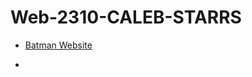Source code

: # Web-2310-CALEB-STARRS
<ul> 
     <li><a href="First Project 4-page Batman/index.html" target="blank">Batman Website<a><li>
     <ul>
===============
| What you have to do |
Type the entries above out again exactly, with no pictures.

| Reply to the exercise |
Source code

: # Web-2310-CALEB-STARRS
<ul> 
     <li><a href="First Project 4-page Batman/index.html" target="blank">Batman Website<a><li>
     <ul>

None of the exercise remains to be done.